Eleven years ago Choice interviewed the international singing star Nana Mouskouri as she prepared for the final stages of what had been a three-year farewell tour.

Seven years later she was back performing, this time in the company of her daughter, Helene (also known as Lenou), and later this year 83-yearold Nana will take to the stage once more at the Royal Albert Hall. The concert is celebrating a remarkable 60-year musical career, during which time Nana has sold more than 350 million records and sung in more than 15 languages

And you do not have to delve too far into her life story to understand why the girl from Crete has found it so hard to give up on her music. As Nana told Choice back in 2007: “I was a war child, and as a young girl singing was a liberation. Throughout my career I have found peace, love and hope through the music. It’s always been special for me.”

Nana was born Ioanna Mouschouri (Nana was her childhood nickname) on October 13, 1934 in Chania, the capital of Crete. She was the youngest of two daughters, and when she was three her parents, Constantine and Alice, moved the family to Athens.

The young Nana was shy, plump and bespectacled, but she inherited a love of music from her mother, who took great delight in teaching her children native Greek folk songs

Constantine worked as a projectionist at an open-air cinema in Athens and from an early age Nana and sister Jenny would stand at the side of the stage dreaming that they were the heroines in their favourite films

When the films weren’t showing the girls would go up on the stage and sing to an empty auditorium, just for the fun of it

“I was very shy as a child,” Nana recalled for a 2008 BBC documentary, “and sometimes I think I became a singer because I wanted to communicate. When I was singing I felt as light as a bird, things were better for me in that moment.”

In 1941 Athens fell to the Nazis, and suddenly life became very frightening. People were being executed in the street and food was scarce, with the family forced, at times, to subsist on snails and frogs. There then followed a prolonged, and bloody civil war that left a lifelong mark on the young Nana

“’What is war’, that was the first question I ever asked,” Nana recalled. “My father said it was when people do not like each other.
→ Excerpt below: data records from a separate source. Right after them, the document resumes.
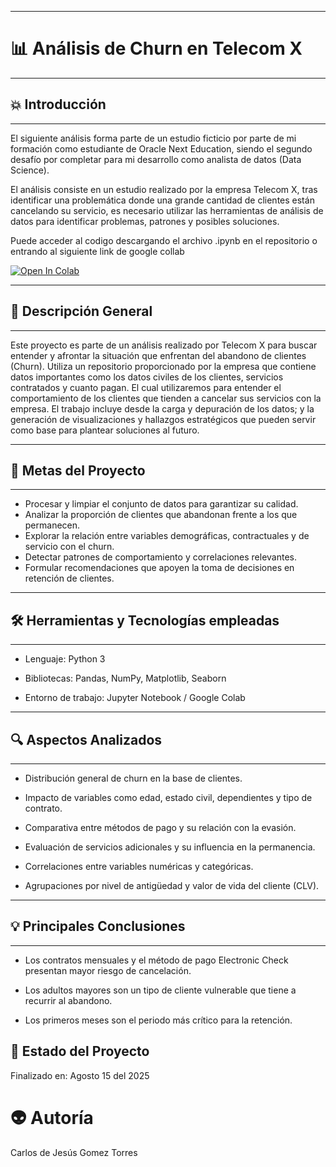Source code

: 
---

# 📊 **Análisis de Churn en Telecom X**

---

## :boom: Introducción

---

El siguiente análisis forma parte de un estudio ficticio por parte de mi formación como estudiante de Oracle Next Education, siendo el segundo desafío por completar para mi desarrollo como analista de datos (Data Science). 

El análisis consiste en un estudio realizado por la empresa Telecom X, tras identificar una problemática donde una grande cantidad de clientes están cancelando su servicio, es necesario utilizar las herramientas de análisis de datos para identificar problemas, patrones y posibles soluciones.

Puede acceder al codigo descargando el archivo .ipynb en el repositorio o entrando al siguiente link de google collab

<a target="_blank" href="https://colab.research.google.com/drive/1A5V4XlIvjHKATS1KnVc7q1UDQsPzNyxI?usp=sharing">
  <img src="https://colab.research.google.com/assets/colab-badge.svg" alt="Open In Colab"/>
</a>

---

## 📌 **Descripción General**

---


Este proyecto es parte de un análisis realizado por Telecom X para buscar entender y afrontar la situación que enfrentan del abandono de clientes (Churn). Utiliza un repositorio proporcionado por la empresa que contiene datos importantes como los datos civiles de los clientes, servicios contratados y cuanto pagan. El cual utilizaremos para entender el comportamiento de los clientes que tienden a cancelar sus servicios con la empresa.
El trabajo incluye desde la carga y depuración de los datos; y la generación de visualizaciones y hallazgos estratégicos que pueden servir como base para plantear soluciones al futuro.

---

## 🎯 **Metas del Proyecto**

---

*  Procesar y limpiar el conjunto de datos para garantizar su calidad.
*  Analizar la proporción de clientes que abandonan frente a los que permanecen.
*  Explorar la relación entre variables demográficas, contractuales y de servicio con el churn.
*  Detectar patrones de comportamiento y correlaciones relevantes.
*  Formular recomendaciones que apoyen la toma de decisiones en retención de clientes.
  
---

## 🛠 **Herramientas y Tecnologías empleadas**

---

*  Lenguaje: Python 3

*  Bibliotecas: Pandas, NumPy, Matplotlib, Seaborn

*  Entorno de trabajo: Jupyter Notebook / Google Colab

---

## 🔍 **Aspectos Analizados**

---

*  Distribución general de churn en la base de clientes.

*  Impacto de variables como edad, estado civil, dependientes y tipo de contrato.

*  Comparativa entre métodos de pago y su relación con la evasión.

*  Evaluación de servicios adicionales y su influencia en la permanencia.

*  Correlaciones entre variables numéricas y categóricas.

*  Agrupaciones por nivel de antigüedad y valor de vida del cliente (CLV).

---

## 💡 **Principales Conclusiones**

---

*  Los contratos mensuales y el método de pago Electronic Check presentan mayor riesgo de cancelación.

*  Los adultos mayores son un tipo de cliente vulnerable que tiene a recurrir al abandono.

*  Los primeros meses son el periodo más crítico para la retención.

## 📅 **Estado del Proyecto**

Finalizado en:  Agosto 15 del 2025

# :alien: **Autoría** 
Carlos de Jesús Gomez Torres
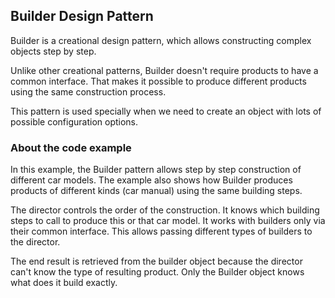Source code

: ## Builder Design Pattern

Builder is a creational design pattern, which allows constructing complex 
objects step by step. 

Unlike other creational patterns, Builder doesn't require products to have a 
common interface. That makes it possible to produce different products using 
the same construction process. 

This pattern is used specially when we need to create an object with lots of 
possible configuration options. 

### About the code example
In this example, the Builder pattern allows step by step construction of 
different car models. The example also shows how Builder produces products of 
different kinds (car manual) using the same building steps. 

The director controls the order of the construction. It knows which building steps
to call to produce this or that car model. It works with builders only via their 
common interface. This allows passing different types of builders to the director. 

The end result is retrieved from the builder object because the director can't 
know the type of resulting product. Only the Builder object knows what does it 
build exactly. 
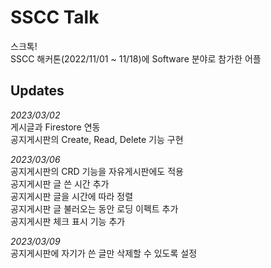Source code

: # SSCC Talk

스크톡!  
SSCC 해커톤(2022/11/01 ~ 11/18)에 Software 분야로 참가한 어플  

## Updates

*2023/03/02*  
게시글과 Firestore 연동  
공지게시판의 Create, Read, Delete 기능 구현  

*2023/03/06*  
공지게시판의 CRD 기능을 자유게시판에도 적용  
공지게시판 글 쓴 시간 추가  
공지게시판 글을 시간에 따라 정렬  
공지게시판 글 불러오는 동안 로딩 이펙트 추가  
공지게시판 체크 표시 기능 추가  

*2023/03/09*  
공지게시판에 자기가 쓴 글만 삭제할 수 있도록 설정  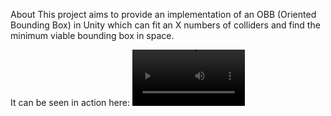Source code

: About
This project aims to provide an implementation of an OBB (Oriented Bounding Box) in Unity which can fit an X numbers of colliders and find the minimum viable bounding box in space.

It can be seen in action here:   <video src='' width=180/> <video src="https://screenrec.com/share/EmId264P0s"></video>
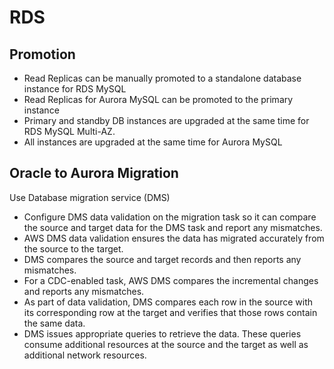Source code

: # RDS

## Promotion

- Read Replicas can be manually promoted to a standalone database instance for RDS MySQL
- Read Replicas for Aurora MySQL can be promoted to the primary instance
- Primary and standby DB instances are upgraded at the same time for RDS MySQL Multi-AZ. 
- All instances are upgraded at the same time for Aurora MySQL

## Oracle to Aurora Migration

Use Database migration service (DMS)

- Configure DMS data validation on the migration task so it can compare the source and target data for the DMS task and report any mismatches.
- AWS DMS data validation ensures the data has migrated accurately from the source to the target. 
- DMS compares the source and target records and then reports any mismatches. 
- For a CDC-enabled task, AWS DMS compares the incremental changes and reports any mismatches.
- As part of data validation, DMS compares each row in the source with its corresponding row at the target and verifies that those rows contain the same data. 
- DMS issues appropriate queries to retrieve the data. These queries consume additional resources at the source and the target as well as additional network resources.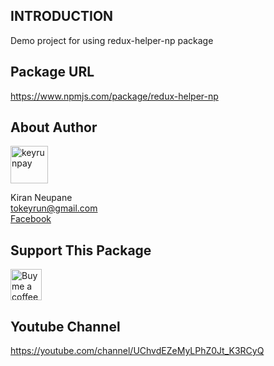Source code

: ## INTRODUCTION

Demo project for using redux-helper-np package

## Package URL

https://www.npmjs.com/package/redux-helper-np

## About Author

<a href="https://github.com/keyrunpay"><img src="https://avatars0.githubusercontent.com/u/41059790?s=460&u=fceee26bdb0e5dd6b3b57120fa7295ddcd82d878&v=4" title="keyrunpay" width="60" height="60"></a>

Kiran Neupane <br />
tokeyrun@gmail.com <br />
[Facebook](https://facebook.com/kiran.neupz)

## Support This Package

<a href="https://www.buymeacoffee.com/kirann"><img src="https://cdn.buymeacoffee.com/buttons/default-orange.png" title="Buy me a coffee"  height="50"></a>

## Youtube Channel

https://youtube.com/channel/UChvdEZeMyLPhZ0Jt_K3RCyQ
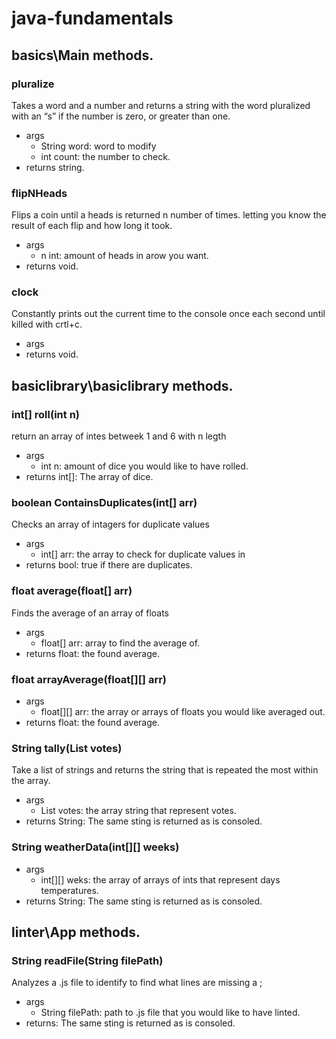 # java-fundamentals

## basics\Main methods.

### pluralize
Takes a word and a number and returns a string with the word pluralized with an “s” if the number is zero, or greater than one.
- args
    - String word: word to modify
    - int count: the number to check.
- returns string.
### flipNHeads
Flips a coin until a heads is returned n number of times. letting you know the result of each flip and how long it took. 
- args
    - n int: amount of heads in arow you want.
- returns void.
### clock
Constantly prints out the current time to the console once each second until killed with crtl+c.
- args
- returns void.

## basiclibrary\basiclibrary methods.

### int[] roll(int n)
return an array of intes betweek 1 and 6 with n legth
- args
    - int n: amount of dice you would like to have rolled.
- returns int[]: The array of dice.

### boolean ContainsDuplicates(int[] arr)
Checks an array of intagers for duplicate values
- args
    - int[] arr: the array to check for duplicate values in
- returns bool: true if there are duplicates.

### float average(float[] arr)
Finds the average of an array of floats
- args
    - float[] arr: array to find the average of.
- returns float: the found average.

### float arrayAverage(float[][] arr) 
- args 
    - float[][] arr: the array or arrays of floats you would like averaged out. 
- returns float: the found average. 

### String tally(List<String> votes) 
Take a list of strings and returns the string that is repeated the most within the array. 
- args 
    - List<String> votes: the array string that represent votes. 
- returns String: The same sting is returned as is consoled. 

### String weatherData(int[][] weeks) 
- args 
    - int[][] weks: the array of arrays of ints that represent days temperatures. 
- returns String: The same sting is returned as is consoled. 

## linter\App methods. 

### String readFile(String filePath) 
Analyzes a .js file to identify to find what lines are missing a ; 
- args 
    - String filePath: path to .js file that you would like to have linted. 
- returns: The same sting is returned as is consoled.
Later on I thought there was a war in our house as well.”

The problems at home were caused by Nana’s father, who had taken to gambling, which left the family short of money. For Nana’s mother, music offered a brief respite. “My mother dreamed of being a singer and had a lovely voice. But there was something sad about her, so the singing was an escape, a way of forgetting.”

Her own musical ambitions having been thwarted by the demands of marriage and a young family, Alice worked hard to send her children to study opera at the prestigious Athens Conservatoire. However, after a year Nana’s parents found they could not afford to fund both girls, so Jenny graciously agreed to leave and allow Nana to continue her studies

Although at the time regarded as the more talented of the two children, Jenny knew how important music was to her sister

“Nana’s passion for singing was much greater than mine,” Jenny said many years later

“She thought I would be very unhappy if I didn’t sing,” Nana said, “but for years I felt very guilty having stopped her realising her dream.”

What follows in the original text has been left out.